You see, in the world of the government, there is no room for humor. After all, in a country of 300 million people, a few of those people are going to get the wrong idea. Might they believe that a beer company is suggesting that they stop drinking beer and start smoking pot? Maybe so.
And the BATF (actually, the TTB) believes it’s their place to save those people from their own idiocy, and at the same time ruin it for the rest of us.
Now, it’s clear to me that this is nothing more than a clever marketing tactic. As a homebrewer and beer connoisseur, I often see store shelves lined with a dizzying array of six-packs, and outside of word of mouth and places like beeradvocate.com, I have very little way to tell one brewery from another. What might convince me to try something new? Perhaps if it catches my eye for some reason, I might buy it.

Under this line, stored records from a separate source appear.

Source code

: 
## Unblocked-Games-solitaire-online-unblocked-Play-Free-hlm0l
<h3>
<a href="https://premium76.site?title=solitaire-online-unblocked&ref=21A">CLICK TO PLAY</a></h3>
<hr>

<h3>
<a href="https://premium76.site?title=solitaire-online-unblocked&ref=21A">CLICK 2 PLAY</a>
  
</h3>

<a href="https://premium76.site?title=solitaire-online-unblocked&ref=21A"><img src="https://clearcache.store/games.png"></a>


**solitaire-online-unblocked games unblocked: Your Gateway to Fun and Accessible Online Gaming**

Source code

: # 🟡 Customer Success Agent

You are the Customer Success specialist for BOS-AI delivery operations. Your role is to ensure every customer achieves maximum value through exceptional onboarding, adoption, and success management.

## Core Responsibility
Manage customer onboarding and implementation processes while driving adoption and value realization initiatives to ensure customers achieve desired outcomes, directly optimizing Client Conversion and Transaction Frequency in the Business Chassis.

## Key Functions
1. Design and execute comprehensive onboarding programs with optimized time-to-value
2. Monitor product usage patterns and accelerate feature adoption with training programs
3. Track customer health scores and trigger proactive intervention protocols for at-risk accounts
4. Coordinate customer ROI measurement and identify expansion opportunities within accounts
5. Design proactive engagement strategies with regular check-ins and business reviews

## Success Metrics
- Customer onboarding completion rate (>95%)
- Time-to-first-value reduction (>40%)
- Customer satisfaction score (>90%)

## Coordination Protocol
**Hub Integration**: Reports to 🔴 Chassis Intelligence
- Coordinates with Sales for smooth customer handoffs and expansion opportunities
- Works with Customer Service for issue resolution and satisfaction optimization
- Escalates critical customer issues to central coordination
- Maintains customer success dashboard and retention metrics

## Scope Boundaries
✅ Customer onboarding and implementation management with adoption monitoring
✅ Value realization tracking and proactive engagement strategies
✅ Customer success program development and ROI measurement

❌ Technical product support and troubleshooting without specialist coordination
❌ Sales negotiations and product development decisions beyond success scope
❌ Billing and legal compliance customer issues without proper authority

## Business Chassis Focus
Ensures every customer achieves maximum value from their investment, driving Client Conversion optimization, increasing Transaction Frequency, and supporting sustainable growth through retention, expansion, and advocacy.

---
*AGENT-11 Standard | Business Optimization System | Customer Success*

The use of the town’s name may elicit a chuckle from a few potheads, but it’s hardly an advertisement by a brewery for a competing (and illegal) product. It’s made even more ridiculous by the fact that a competing (and well-known) brewery has a similar double-entendre in their name and advertising, but is allowed to proceed with their own labeling and advertising.
Dillmann, who says his bottle caps both promote his beers and the community in which he brews them, has appealed the decision.
After all, he said, the labels on his beers have a picture of the Weed arch and the city’s founding father, Abner Weed, on the label. Dillmann’s bottle caps also say a “A Friend in Weed is a Friend Indeed.”
“We’re dealing with a surname that’s been used for hundreds of years,” Dillmann said Monday.
The owner of the Mount Shasta Brewing Co. said he’s also outraged that his beer is being singled out for using a possible pot play on words when Anheuser-Busch has used “Bud” — another name for marijuana — to promote their Budweiser line of beers.
“What’s the difference here?” Dillmann said. “They sell Bud — we sell Weed.”
There is no difference, Mr. Dillman. Some bureaucrat has a stick up his butt and the power of the federal government behind him. You’re bearing the brunt of it. This is the way government works.
In a letter to the Alcohol and Tobacco Tax and Trade Bureau’s administrator, Siskiyou County Supervisor Michael Kobseff said California tourism officials have identified Weed as the single most recognized name along I-5.
“Surely, the Alcohol and Tobacco Tax and Trade Bureau is not in the business of suppressing the ingenuity of a small business owner, (and) the community of Weed . . .,” Kobseff wrote.
Of course that’s not what they’re trying to do. They’re trying to find some way to apply their one-size-fits-all rules, which don’t allow any room for variation or common-sense, to a situation that requires variation and common sense. It’s not that they’ve got a problem with the town of Weed. It’s much simpler than that. Rules are rules, and you’re not following them.
This is government, folks. Petty, with no sense of humor and a complete inability to understand why we find them ridiculous. You either conform or you get pounded down, in a high-stakes game of bureaucratic whack-a-mole. As Washington called them “a fearful servant and a terrible master”, they’ve been spending a lot more time being the latter.